There is certainly urgent need for it. The global economy, indeed humanity, can’t exist without water. From the rapidly melting ice sheet in Greenland pushing sea levels higher and faster than scientists thought to the near-total loss of water access in Indian cities like Chennai stemming from pollution and drought, the planet faces major water crises.
Tracking water data isn’t as straightforward as carbon emissions, but it’s slowly improving largely because of better disclosure through databases like the global disclosure system run by nonprofit CDP and new tools like the World Resource Institute’s Aqueduct Water Risk Atlas, updated this month.
A report accompanying the new WRI tool shows the importance of this information. A quarter of the world’s population faces a looming water crisis, and the rest of the world isn’t far behind.
“Water stress is the biggest crisis no one is talking about,” said WRI CEO Andrew Steer, in a statement. “Its consequences are in plain sight in the form of food insecurity, conflict and migration, and financial instability.”
The Aqueduct Water Risk Atlas’ 13 measures include water depletion, groundwater tables, drought risk, changing seasonal variability, wastewater collection, drinking water, sanitation and even reputational risk, an important ESG criteria.
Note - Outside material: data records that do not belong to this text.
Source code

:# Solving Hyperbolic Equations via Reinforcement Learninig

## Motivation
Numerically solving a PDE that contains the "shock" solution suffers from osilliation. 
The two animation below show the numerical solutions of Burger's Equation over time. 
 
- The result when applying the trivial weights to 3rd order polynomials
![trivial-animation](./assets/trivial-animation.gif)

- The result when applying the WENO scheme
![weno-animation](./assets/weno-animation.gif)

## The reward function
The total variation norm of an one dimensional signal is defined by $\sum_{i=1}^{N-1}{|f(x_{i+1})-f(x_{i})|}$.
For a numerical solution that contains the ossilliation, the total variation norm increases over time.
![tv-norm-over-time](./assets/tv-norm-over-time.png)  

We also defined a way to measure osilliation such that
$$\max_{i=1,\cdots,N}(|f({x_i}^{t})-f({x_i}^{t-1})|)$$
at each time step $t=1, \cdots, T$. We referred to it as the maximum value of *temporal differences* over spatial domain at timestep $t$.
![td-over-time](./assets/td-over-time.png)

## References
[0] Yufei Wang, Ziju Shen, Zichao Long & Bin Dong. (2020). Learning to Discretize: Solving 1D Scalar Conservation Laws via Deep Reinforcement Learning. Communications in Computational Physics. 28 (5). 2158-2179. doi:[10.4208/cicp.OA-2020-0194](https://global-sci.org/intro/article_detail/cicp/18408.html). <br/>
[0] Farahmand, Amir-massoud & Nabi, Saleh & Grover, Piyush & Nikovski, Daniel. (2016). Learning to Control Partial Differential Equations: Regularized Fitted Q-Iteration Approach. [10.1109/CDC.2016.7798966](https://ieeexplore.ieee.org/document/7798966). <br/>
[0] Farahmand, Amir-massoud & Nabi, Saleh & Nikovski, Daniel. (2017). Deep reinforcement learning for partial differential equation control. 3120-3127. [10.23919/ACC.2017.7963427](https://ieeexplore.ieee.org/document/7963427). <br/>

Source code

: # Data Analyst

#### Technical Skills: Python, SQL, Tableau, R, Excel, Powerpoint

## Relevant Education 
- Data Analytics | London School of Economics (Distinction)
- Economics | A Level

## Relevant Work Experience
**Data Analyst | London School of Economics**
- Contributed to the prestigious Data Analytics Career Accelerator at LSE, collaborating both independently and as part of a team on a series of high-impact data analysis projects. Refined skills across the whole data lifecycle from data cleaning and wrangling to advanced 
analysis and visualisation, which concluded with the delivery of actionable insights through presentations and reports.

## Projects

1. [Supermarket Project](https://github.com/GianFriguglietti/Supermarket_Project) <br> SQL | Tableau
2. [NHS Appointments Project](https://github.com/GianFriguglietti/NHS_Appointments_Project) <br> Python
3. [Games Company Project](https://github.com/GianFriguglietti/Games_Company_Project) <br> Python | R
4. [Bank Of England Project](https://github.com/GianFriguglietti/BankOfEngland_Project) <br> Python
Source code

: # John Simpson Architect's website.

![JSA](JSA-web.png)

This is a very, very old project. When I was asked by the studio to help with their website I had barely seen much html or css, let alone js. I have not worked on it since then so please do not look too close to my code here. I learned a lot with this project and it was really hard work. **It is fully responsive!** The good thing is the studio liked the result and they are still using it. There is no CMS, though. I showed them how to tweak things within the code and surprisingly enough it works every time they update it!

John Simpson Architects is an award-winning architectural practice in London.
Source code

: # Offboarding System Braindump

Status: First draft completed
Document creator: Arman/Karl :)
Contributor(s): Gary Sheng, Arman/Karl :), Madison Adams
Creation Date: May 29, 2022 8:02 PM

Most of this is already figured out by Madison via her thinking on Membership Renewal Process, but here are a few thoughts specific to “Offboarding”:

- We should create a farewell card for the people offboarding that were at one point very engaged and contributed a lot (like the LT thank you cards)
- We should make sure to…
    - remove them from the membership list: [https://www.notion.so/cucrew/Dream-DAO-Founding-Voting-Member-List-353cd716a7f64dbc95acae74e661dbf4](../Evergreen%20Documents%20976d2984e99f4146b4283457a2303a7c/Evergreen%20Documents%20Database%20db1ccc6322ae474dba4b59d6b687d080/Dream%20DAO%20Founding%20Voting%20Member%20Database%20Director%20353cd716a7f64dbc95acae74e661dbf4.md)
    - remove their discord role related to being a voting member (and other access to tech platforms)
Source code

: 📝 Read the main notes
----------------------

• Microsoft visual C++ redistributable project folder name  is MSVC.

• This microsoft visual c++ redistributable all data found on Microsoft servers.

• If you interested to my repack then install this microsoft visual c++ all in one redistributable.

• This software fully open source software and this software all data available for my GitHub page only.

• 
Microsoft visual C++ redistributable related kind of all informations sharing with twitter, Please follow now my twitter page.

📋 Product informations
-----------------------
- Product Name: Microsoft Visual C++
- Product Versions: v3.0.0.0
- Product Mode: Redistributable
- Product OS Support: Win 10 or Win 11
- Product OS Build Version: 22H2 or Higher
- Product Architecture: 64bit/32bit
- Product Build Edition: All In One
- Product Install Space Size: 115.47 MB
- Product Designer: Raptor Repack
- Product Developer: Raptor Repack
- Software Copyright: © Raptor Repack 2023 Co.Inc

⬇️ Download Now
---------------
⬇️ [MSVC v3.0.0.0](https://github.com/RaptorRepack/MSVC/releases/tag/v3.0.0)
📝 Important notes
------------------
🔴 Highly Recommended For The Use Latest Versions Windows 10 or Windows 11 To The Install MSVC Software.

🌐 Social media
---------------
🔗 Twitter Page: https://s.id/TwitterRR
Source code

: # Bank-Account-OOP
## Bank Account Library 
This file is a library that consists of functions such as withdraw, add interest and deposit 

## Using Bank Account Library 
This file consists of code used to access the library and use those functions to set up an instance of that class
New additions for 2019 include monthly snapshots of water stress and the variability of groundwater resources.
Companies, governments and investors use the tool to evaluate water risk exposure across 189 countries. The information can help them plot locations for new factories and facilities like power plants and evaluate their supply chains.
Where to look for the data
In 2018, 50,000 people used the WRI tool to determine water risk. And some 300 companies used the atlas to gather data for disclosure via CDP’s database. CDP is the former Carbon Disclosure Project, renamed in 2011 when the NGO added water.
Last year, 650 institutional investors signed onto a CDP request to more than 1,500 publicly-traded companies for water-related information. More than half responded and are “demonstrating some progress towards key aspects of water management,” according to CDP. It’s a number that’s climbed steadily since the nonprofit known for tracking carbon uses added water as a category in 2011.
Most non-drinking water withdrawals come from agricultural supply chains in one way or another, with another 19% from industry, according to CDP.
Of the roughly 300 firms CDP tracked for water use over four years, some 75% now report water risk exposure, up from 70%. Yet in that same timeframe, nearly half withdrew more water from the planet, either on the surface or from aquifers. Water-related financial losses in 2018 reached some $36 billion, according to CDP.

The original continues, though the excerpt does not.